In late 2017, the long-delayed Star Trek 4 finally got a much-needed - and extremely unexpected - update when the news broke that Quentin Tarantino was working on a script for the movie. The Revenant's Mark L. Smith joined the legendary filmmaker on writing duties for what looked to be the Django Unchained helmer's first blockbuster.
Talking to Collider (via SFFGazette.com) about his new movie The Boys in the Boat, Smith shared new insights into how unique the scrapped Star Trek movie could have been. As for why it didn't happen, it comes down to Tarantino's determination to release only 10 pictures before his career behind the camera ends!
"Quentin and I went back and forth, he was gonna do some stuff on it, and then he started worrying about the number, his kind of unofficial number of films," Smith explained. "I remember we were talking, and he goes, ‘If I can just wrap my head around the idea that ‘Star Trek’ could be my last movie, the last thing I ever do. Is this how I want to end it?’ And I think that was the bump he could never get across, so the script is still sitting there on his desk."
"I know he said a lot of nice things about it. I would love for it to happen," the writer continued. "It’s just one of those things that I can’t ever see happening. But it would be the greatest ‘Star Trek’ film, not for my writing, but just for what Tarantino was gonna do with it. It was just a balls-out kind of thing."
Tarantino plans to retire from filmmaking when he releases The Movie Critic but, when it came to Star Trek, it doesn't sound like his approach to the franchise was the sort of popcorn entertainment seen in those first three movies led by Chris Pine and Zachary Quinto.

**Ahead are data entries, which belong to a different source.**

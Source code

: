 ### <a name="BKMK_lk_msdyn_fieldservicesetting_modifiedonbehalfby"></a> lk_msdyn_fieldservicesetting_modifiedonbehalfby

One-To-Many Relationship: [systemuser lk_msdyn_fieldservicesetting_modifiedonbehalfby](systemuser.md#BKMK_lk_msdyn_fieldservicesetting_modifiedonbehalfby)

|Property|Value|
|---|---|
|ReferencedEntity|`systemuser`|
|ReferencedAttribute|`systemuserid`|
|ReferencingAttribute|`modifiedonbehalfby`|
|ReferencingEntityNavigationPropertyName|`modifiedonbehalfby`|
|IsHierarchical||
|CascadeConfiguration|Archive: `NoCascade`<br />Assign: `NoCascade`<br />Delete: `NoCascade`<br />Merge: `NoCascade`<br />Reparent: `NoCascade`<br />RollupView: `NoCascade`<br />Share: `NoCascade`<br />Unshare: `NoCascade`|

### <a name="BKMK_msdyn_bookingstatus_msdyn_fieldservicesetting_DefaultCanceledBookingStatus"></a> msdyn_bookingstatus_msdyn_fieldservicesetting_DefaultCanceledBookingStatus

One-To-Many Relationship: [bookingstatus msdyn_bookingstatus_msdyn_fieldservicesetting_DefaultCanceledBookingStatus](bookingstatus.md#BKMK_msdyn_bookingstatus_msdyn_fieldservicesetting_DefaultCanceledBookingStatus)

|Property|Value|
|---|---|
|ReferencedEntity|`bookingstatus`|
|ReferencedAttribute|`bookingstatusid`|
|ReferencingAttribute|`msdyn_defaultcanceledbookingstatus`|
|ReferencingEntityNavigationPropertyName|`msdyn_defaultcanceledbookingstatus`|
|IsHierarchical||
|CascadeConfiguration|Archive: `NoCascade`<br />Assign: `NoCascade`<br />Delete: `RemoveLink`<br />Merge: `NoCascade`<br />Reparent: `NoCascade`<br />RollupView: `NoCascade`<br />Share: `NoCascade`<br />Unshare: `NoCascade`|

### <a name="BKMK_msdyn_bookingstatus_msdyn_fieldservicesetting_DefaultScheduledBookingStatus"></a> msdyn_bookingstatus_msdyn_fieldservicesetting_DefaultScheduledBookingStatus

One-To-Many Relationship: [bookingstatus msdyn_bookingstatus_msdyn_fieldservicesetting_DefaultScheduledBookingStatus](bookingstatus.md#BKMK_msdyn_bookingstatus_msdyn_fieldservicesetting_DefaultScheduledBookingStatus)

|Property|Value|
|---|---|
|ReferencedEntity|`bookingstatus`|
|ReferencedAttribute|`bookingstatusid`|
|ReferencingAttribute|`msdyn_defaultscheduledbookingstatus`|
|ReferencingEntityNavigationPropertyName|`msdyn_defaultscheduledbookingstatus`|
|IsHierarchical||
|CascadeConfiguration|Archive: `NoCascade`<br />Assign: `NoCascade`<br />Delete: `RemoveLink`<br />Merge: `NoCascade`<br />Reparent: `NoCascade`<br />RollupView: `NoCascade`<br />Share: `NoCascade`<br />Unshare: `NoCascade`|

"I think his vision was just to go hard. It was a hard R. It was going to be some ‘Pulp Fiction’ violence," Smith continued. "Not a lot of the language, we saved a couple things for just special characters to kind of drop that into the ‘Star Trek’ world, but it was just really the edginess and the kind of that Tarantino flair, man, that he was bringing to it. It would have been cool."
"I liked it because I think it’s different, but the way that ‘Ragnarok’ changed things. It was like suddenly it had a different feel for the Marvel stuff. It was like, ‘That’s fun. That’s different,'" he concluded. "And I guess ‘Guardians [of the Galaxy]’ to some level, but it was just like a different vibe and that’s what I thought that it could bring to ‘Star Trek’ was just a different feel."
We've previously heard that this Star Trek movie took its cues from the 17th episode of Star Trek: The Original Series titled "A Piece of the Action." That followed the Enterprise crew as they visited Earth during the 1920s when gangsters ruled cities like New York and Los Angeles. It's unclear which actors and characters were going to appear.
Matt Shakman and Noah Hawley have both since been attached to a fourth Star Trek movie but the project seems to have largely stalled. In fact, based on comments from the previous cast, a full-blown reboot seems most likely.